**Records from a collection**
* * * * * * * * *

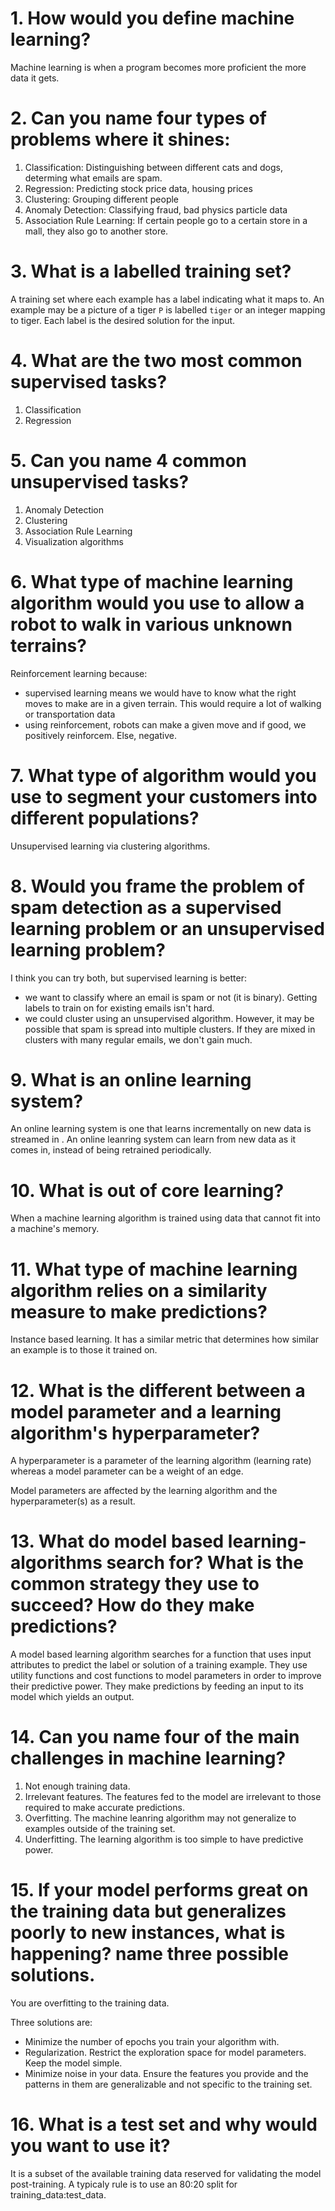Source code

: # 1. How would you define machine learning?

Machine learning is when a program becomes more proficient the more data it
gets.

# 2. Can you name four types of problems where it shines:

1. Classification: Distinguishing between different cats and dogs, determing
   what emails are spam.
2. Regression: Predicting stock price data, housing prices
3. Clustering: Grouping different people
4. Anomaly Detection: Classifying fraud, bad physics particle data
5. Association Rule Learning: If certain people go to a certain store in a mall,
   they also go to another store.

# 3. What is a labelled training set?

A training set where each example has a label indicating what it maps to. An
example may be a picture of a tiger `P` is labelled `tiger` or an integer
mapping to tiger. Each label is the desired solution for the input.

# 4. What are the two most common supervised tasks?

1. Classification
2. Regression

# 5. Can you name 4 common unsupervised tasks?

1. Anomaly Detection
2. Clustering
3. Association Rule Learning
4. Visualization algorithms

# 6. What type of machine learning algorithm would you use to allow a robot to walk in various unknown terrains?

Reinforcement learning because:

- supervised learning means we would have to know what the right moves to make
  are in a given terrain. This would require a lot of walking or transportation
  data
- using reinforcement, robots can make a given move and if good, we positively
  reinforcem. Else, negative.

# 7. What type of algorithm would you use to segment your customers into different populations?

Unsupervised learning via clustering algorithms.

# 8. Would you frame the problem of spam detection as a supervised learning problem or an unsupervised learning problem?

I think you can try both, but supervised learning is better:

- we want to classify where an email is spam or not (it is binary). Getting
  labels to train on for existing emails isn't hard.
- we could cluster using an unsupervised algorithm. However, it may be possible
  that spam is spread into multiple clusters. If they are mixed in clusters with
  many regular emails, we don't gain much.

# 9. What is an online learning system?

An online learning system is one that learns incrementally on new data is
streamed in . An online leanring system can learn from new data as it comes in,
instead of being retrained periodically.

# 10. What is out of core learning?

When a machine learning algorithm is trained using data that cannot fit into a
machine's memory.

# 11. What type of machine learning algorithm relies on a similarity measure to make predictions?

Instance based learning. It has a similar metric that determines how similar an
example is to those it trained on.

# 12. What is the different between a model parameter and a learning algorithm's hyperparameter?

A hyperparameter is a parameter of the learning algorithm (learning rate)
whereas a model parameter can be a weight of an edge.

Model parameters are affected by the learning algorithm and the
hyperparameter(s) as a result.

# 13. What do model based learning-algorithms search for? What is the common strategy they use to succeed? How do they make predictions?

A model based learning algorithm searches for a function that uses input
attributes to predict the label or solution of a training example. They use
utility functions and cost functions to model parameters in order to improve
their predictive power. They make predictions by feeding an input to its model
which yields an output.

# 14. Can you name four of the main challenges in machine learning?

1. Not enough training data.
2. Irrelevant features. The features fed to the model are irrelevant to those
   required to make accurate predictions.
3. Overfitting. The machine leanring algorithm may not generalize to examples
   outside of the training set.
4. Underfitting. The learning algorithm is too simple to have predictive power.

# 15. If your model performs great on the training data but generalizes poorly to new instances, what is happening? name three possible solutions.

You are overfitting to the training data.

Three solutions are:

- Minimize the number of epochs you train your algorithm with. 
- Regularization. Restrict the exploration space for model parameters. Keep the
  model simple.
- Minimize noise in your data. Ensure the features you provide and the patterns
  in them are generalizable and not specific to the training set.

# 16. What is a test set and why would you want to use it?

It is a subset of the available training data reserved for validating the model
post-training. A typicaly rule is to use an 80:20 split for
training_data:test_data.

* * * * * * * * *

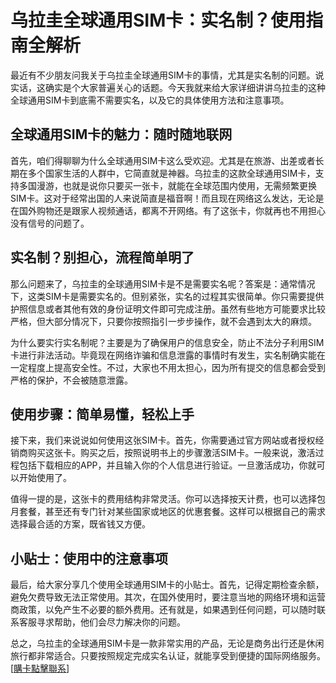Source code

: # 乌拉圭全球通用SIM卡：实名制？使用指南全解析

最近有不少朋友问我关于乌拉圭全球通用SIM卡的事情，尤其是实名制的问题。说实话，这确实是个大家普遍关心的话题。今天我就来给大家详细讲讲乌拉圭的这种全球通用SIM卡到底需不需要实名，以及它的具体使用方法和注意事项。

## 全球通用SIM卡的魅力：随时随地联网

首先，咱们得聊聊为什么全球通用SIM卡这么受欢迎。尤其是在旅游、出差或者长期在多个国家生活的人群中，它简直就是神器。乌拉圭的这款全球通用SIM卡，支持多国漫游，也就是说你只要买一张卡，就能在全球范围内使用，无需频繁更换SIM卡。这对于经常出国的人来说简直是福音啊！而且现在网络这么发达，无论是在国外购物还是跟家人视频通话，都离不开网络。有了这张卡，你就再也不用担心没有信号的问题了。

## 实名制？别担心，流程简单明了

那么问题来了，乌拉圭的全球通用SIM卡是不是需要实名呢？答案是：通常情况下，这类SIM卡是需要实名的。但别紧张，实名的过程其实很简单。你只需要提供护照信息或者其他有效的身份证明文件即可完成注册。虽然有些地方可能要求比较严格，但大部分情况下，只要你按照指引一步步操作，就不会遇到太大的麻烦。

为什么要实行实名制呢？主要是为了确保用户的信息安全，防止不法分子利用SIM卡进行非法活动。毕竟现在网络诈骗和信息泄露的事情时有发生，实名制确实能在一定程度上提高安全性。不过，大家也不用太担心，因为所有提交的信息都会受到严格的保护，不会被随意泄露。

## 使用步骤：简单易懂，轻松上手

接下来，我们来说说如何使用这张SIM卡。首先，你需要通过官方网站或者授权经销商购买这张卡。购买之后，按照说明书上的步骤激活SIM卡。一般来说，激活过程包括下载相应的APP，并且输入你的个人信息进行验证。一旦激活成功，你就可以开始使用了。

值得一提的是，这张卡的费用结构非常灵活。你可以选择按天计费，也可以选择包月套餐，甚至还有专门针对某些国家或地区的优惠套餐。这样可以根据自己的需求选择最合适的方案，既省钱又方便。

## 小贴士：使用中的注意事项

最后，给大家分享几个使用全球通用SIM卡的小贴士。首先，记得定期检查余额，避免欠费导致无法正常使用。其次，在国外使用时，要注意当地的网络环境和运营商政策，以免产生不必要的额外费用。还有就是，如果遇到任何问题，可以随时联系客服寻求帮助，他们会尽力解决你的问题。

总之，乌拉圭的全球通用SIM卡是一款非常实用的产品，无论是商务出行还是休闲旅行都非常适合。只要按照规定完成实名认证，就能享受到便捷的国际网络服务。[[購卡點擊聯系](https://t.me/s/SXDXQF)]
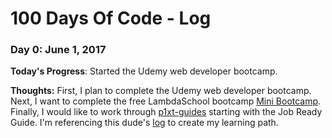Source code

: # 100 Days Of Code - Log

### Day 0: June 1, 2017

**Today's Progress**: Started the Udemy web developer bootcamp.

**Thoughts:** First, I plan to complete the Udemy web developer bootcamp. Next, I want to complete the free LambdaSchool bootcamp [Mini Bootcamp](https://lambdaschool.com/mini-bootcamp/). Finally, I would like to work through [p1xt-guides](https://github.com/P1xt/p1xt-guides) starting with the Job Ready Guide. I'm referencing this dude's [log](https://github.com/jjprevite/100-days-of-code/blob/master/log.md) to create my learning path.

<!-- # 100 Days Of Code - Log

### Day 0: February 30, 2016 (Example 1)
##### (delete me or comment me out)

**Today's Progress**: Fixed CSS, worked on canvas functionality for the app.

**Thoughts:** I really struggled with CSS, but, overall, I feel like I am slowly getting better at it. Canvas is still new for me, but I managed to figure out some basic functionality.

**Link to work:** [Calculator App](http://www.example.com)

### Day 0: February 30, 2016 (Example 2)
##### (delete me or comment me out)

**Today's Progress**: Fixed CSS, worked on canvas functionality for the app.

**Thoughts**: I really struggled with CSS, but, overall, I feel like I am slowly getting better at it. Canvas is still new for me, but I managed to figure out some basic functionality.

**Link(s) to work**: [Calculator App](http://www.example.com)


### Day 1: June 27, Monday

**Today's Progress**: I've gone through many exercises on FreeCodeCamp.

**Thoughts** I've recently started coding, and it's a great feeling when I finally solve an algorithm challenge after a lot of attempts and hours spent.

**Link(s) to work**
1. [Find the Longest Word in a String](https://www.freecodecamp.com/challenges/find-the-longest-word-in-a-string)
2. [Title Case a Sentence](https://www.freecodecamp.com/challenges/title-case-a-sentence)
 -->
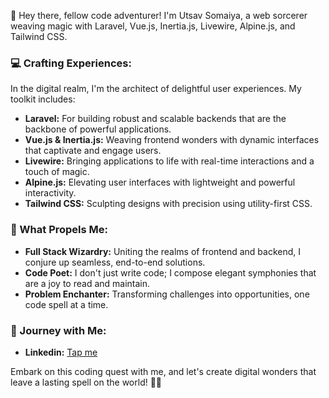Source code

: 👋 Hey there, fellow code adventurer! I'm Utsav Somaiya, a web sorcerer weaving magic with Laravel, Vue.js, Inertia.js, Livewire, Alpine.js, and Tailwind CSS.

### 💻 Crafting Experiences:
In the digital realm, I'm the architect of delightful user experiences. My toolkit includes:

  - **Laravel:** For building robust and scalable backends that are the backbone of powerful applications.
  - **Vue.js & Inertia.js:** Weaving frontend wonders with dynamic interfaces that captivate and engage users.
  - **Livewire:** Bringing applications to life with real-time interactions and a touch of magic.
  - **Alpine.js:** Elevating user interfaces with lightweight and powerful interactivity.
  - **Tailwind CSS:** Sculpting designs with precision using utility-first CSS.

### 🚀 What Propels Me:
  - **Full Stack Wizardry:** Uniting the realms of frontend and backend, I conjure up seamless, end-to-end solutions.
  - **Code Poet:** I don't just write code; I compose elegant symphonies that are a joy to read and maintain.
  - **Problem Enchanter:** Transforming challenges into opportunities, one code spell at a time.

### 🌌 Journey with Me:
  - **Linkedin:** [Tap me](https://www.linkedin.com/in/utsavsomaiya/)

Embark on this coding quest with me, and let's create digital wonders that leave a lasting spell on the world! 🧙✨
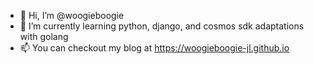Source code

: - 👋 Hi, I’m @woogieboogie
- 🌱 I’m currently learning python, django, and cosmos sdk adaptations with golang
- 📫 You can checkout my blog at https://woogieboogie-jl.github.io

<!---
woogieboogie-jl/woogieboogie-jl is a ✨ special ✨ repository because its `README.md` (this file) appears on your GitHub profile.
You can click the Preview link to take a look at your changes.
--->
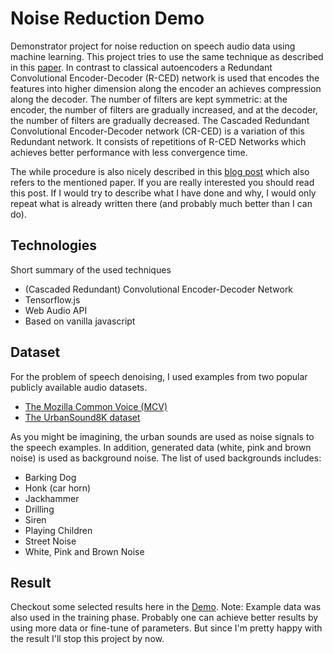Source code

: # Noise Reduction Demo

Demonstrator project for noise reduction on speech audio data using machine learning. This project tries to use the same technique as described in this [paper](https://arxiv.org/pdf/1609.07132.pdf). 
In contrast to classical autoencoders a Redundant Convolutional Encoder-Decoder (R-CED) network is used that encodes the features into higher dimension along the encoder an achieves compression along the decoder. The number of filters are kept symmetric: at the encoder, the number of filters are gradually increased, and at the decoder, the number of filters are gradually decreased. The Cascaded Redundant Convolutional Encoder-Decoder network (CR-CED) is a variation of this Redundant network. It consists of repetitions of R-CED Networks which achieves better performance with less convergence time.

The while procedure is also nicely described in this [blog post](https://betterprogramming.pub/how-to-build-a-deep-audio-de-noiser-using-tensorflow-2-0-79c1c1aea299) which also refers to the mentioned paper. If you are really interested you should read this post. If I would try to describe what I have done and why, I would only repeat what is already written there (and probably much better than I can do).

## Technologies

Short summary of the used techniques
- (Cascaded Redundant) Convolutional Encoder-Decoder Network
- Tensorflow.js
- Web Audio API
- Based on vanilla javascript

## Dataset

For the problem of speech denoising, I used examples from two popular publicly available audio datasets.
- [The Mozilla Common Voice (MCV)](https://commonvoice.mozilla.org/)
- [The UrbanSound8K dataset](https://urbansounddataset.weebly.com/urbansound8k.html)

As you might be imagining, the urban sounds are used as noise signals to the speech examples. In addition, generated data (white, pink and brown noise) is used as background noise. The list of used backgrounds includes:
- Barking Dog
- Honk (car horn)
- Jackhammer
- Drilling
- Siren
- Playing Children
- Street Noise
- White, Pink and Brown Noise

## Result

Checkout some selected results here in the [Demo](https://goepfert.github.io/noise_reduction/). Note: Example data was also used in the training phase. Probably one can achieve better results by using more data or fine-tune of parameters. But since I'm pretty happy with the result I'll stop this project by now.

* * * * * * * * *

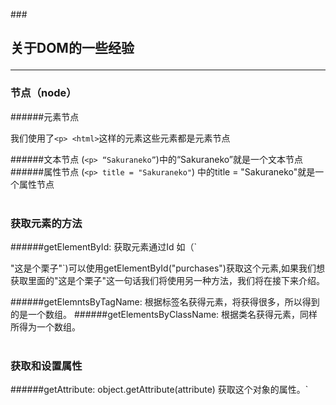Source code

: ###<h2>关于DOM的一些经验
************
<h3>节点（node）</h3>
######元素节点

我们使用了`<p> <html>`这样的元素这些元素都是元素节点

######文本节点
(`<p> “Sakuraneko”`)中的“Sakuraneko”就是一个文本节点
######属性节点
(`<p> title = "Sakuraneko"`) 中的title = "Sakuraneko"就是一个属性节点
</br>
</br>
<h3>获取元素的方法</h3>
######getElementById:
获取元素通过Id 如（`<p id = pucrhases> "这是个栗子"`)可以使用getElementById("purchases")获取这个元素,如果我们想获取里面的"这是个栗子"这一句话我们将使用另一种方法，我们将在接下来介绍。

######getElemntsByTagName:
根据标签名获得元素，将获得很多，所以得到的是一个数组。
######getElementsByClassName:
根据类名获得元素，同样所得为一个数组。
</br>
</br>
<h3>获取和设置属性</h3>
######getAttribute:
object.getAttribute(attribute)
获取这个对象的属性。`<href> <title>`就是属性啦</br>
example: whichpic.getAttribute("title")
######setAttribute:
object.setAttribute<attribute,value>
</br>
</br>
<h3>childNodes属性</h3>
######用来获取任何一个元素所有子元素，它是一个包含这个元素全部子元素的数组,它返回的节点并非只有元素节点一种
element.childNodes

* * * * * * * * *

**Your task**
Print, from the entries above, the line with "2. Clustering", the line with "Unsupervised learning via" and all lines between them, exactly and with nothing else.

**Reply to the exercise**
2. Clustering
3. Association Rule Learning
4. Visualization algorithms

# 6. What type of machine learning algorithm would you use to allow a robot to walk in various unknown terrains?

Reinforcement learning because:

- supervised learning means we would have to know what the right moves to make
  are in a given terrain. This would require a lot of walking or transportation
  data
- using reinforcement, robots can make a given move and if good, we positively
  reinforcem. Else, negative.

# 7. What type of algorithm would you use to segment your customers into different populations?

Unsupervised learning via clustering algorithms.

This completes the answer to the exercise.